L'improvvisa visita di Obama in Arabia Saudita, ovvero "Parigi val bene una messa"

Creato il 28 gennaio 2015 da Pfg1971

Alla fine della scorsa settimana, Barack Obama era partito per la sua seconda visita ufficiale in India, da quando era stato eletto alla Casa Bianca.

Nel suo itinerario era prevista anche una tappa al Taj Mahal, il maestoso monumento funerario fatto erigere, nel 1632, dall’imperatore moghul Shah Jahan in memoria della moglie preferita Arjumand Banu Begum.

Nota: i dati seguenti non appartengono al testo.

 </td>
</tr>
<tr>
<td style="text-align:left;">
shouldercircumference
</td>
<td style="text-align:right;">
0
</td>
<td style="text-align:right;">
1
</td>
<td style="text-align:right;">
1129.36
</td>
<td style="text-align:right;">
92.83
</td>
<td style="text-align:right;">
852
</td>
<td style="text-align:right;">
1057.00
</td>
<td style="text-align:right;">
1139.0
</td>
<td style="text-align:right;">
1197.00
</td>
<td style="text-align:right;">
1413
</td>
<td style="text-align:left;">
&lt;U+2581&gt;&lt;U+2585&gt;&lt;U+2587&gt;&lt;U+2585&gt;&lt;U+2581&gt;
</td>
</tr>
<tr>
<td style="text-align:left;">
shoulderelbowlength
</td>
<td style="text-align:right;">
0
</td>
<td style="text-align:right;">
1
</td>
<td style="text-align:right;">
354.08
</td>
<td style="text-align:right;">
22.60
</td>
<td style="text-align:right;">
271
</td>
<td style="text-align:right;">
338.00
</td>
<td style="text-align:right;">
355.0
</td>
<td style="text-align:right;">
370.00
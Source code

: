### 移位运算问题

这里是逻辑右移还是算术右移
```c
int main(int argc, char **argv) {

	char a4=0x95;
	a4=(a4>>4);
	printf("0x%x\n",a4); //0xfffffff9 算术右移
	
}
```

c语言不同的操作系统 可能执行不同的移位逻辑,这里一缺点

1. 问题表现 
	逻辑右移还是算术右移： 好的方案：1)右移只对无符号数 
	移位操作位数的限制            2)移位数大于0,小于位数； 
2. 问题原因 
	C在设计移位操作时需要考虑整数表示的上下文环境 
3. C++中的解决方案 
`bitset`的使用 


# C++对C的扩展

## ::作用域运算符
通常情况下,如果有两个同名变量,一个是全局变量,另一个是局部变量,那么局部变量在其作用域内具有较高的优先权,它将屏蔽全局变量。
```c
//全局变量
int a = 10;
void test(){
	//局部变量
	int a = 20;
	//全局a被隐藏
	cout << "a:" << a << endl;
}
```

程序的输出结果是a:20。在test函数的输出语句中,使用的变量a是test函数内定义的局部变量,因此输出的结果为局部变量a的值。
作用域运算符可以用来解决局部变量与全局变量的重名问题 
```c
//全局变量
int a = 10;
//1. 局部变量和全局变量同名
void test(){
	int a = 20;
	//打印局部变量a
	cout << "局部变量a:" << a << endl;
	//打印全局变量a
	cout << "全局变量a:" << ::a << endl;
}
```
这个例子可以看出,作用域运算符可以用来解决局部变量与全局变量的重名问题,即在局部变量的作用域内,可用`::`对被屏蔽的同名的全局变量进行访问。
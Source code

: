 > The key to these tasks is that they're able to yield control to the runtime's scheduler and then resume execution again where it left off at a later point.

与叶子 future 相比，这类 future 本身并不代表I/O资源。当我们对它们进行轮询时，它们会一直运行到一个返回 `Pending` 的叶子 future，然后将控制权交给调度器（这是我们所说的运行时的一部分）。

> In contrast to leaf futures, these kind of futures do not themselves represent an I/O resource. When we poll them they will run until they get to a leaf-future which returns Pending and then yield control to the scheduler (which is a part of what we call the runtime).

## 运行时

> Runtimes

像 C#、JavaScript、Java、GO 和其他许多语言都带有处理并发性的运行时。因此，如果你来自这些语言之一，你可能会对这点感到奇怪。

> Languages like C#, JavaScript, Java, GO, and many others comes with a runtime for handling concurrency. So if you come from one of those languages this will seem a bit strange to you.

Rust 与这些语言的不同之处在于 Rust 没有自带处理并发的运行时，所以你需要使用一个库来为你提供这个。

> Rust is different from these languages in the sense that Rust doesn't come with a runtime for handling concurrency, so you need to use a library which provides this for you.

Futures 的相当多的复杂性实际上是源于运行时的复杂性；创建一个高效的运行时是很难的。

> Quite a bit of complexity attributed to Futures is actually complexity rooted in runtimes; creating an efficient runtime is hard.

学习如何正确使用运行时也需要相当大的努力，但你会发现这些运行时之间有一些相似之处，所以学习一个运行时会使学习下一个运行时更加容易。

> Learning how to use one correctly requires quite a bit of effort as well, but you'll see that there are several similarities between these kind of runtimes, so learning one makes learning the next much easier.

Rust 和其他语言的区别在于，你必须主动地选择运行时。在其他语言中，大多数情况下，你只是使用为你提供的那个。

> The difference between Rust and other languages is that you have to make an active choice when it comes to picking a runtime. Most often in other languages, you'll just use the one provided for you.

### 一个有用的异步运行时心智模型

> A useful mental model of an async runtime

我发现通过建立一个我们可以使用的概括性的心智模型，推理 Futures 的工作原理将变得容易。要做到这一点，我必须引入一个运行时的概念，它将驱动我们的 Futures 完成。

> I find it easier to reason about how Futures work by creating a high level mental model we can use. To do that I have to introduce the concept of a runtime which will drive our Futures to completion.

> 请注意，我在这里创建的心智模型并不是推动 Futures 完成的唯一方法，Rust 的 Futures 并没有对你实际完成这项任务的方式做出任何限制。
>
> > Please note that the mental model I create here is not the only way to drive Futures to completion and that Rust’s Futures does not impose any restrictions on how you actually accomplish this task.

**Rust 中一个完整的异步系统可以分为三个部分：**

Tuttavia, Obama non ha mai visitato il monumento funebre perché il suo staff ha preferito accorciare il viaggio in India per volare a Riyadh in Arabia Saudita per permettere al presidente di partecipare alle esequie di re Abdullah, morto improvvisamente nel fine settimana.

Nella storia dei viaggio presidenziali non era mai accaduto che un inquilino della Casa Bianca, in  visita ufficiale all’estero, modificasse così radicalmente i suoi programmi, eccetto che in caso di eventi bellici.

Di solito, in queste situazioni, i presidenti si fanno rappresentare dal loro vice o dal segretario di stato.

Non adesso, non nel caso dell’Arabia.

Non solo, Obama ha preso parte al funerale del vecchio re con un seguito molto importante. Sull’Air Force One vi era John McCain, suo ex rivale per la Casa Bianca nel 2008 e ora presidente della commissione senatoriale sulle Forze Armate, ma anche due ex segretari di stato, James Baker e Condoleezza Rice, oltre a tre ex consiglieri per la sicurezza nazionale, Brent Scowcroft, Stephen Hadley e Samuel Berger.

Con loro vi era la attuale consigliera per la sicurezza Susan Rice, il direttore della Cia, John Brennan e una nutrita rappresentanza di parlamentari, tra cui Nancy Pelosi.

Sembra essere passata davvero molta acqua sotto i ponti da quando George W. Bush era solito dire che non voleva avere niente a che fare con gli “amichetti arabi” di suo padre, l’altro presidente Bush sr..

I tempi cambiano e il grande spiegamento di alti dignitari che Obama ha voluto portare con sé a Riyadh è indice di un tentativo della sua amministrazione di voler recuperare i rapporti con uno stato con cui, negli ultimi anni, ha avuto diversi contrasti.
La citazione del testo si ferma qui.